© TF1-LCIL'incident s'est produit mercredi soir, lors de la toute dernière phase d'atterrissage d'un Airbus A330 d'Air France à l'aéroport Maya-Maya de Brazzaville. Alors que l'appareil, chargé d'une liaison régulière, avait correctement touché le sol et qu'il était en train de rouler pour rejoindre la zone de parking, un choc s'est produit lors du passage à proximité d'un bâtiment, a précisé la compagnie aérienne à LCI.fr. On ignore s'il a touché la paroi de l'immeuble ou un élément sortant de la façade ; toujours est-il que l'appareil a eu le bout de son aile droite "éraflé", selon les termes d'une porte-parole de la compagnie.
Le chef de la sûreté de l'aéroport Maya-Maya a plutôt évoqué pour sa part "une fissure" sur l'appareil, dont l'aile aurait touché "le hangar de l'aéroport". Quant à la gravité des dégâts, il n'a pu se prononcer : si la "fissure" est, selon lui, "visible à l'oeil nu, pour le reste, le Congo ne dispose pas de matériel approprié pour tester et découvrir des dégâts profonds". Le ministre congolais de l'Aviation civile, Emile Ouosso, également chargé des Transports, a précisé que "c'est la partie rehaussée de l'aile qui a heurté le bâtiment qui a été cassée" - cet élément correspondant au "winglet", petite ailette verticale placée au bout de l'aile.
Des dégâts a priori minimes, selon Air France
L'appareil avait à son bord "plusieurs dizaines de personnes", a ajouté le ministre. Aucun blessé n'a été signalé, selon lui. "Les responsables de la compagnie Air France m'ont assuré que techniquement l'avion pouvait voler sans problème. Mais, par précaution et mesure de sécurité, nous l'avons cloué au sol. L'appareil doit repartir en France sans passagers".
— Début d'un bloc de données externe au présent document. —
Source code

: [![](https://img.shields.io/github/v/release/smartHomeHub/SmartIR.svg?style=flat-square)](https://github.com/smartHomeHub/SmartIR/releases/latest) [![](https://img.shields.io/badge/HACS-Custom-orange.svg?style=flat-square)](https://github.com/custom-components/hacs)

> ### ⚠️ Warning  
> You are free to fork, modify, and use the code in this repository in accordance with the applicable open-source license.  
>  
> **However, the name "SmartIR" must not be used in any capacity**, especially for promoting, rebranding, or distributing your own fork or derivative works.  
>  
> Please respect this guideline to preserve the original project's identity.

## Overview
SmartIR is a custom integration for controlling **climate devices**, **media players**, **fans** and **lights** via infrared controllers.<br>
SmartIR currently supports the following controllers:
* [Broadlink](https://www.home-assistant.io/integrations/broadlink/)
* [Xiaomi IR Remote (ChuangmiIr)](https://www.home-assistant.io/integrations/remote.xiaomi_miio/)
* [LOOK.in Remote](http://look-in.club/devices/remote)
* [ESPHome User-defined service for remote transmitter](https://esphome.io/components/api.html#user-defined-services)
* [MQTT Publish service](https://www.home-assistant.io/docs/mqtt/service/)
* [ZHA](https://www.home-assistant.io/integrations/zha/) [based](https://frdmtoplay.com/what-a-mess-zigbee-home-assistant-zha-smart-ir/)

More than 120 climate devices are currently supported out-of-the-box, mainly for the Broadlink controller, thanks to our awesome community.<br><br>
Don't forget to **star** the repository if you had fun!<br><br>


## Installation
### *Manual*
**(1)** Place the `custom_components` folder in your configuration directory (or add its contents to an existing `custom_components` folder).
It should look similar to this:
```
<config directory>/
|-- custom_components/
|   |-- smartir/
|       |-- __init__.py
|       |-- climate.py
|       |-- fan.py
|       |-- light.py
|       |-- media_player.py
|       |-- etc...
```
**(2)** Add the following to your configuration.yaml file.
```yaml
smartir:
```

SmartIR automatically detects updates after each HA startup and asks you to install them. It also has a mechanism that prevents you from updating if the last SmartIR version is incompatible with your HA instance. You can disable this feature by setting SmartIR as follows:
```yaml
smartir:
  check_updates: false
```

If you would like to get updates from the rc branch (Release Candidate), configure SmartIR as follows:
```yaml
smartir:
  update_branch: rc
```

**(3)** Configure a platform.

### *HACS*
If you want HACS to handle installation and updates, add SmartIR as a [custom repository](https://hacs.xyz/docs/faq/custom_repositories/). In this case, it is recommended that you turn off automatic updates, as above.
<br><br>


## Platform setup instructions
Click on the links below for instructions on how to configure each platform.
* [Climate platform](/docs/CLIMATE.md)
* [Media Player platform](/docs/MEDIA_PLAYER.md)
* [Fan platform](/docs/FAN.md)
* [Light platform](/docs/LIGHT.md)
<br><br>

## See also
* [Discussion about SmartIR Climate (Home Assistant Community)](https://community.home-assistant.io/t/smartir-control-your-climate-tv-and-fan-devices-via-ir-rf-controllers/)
Du côté de la compagnie aérienne, on juge les descriptions de l'incident faites par les autorités congolaises "exagérées", la pièce décrite comme "fissurée" ou "cassée" portant en fait une simple rayure. Et l'on insiste sur le fait que le choc s'est produit à très faible vitesse (quelques kilomètres/heure tout au plus), et qu'il ne peut avoir affecté les qualités de vol de l'appareil. D'ores et déjà, "l'appareil a été inspecté par les équipes de maintenance sur place", a précisé un porte-parole de la compagnie, et c'est surtout par précaution qu'Air France a décidé que l'Airbus ne reprendrait pas de passager et reviendrait à vide à l'aéroport de Roissy pour y être inspecté.
Les voyageurs qui devaient monter à bord de cet avion seront donc acheminés par d'autres vols, assure la compagnie. Selon le ministre congolais de l'Aviation civile, une partie des passagers doivent emprunter ce jeudi un autre appareil d'Air France assurant la liaison Paris-Brazzaville via Kinshasa en République démocratique du Congo. Les autres voyageurs seront transportés "par un gros porteur attendu demain (vendredi)".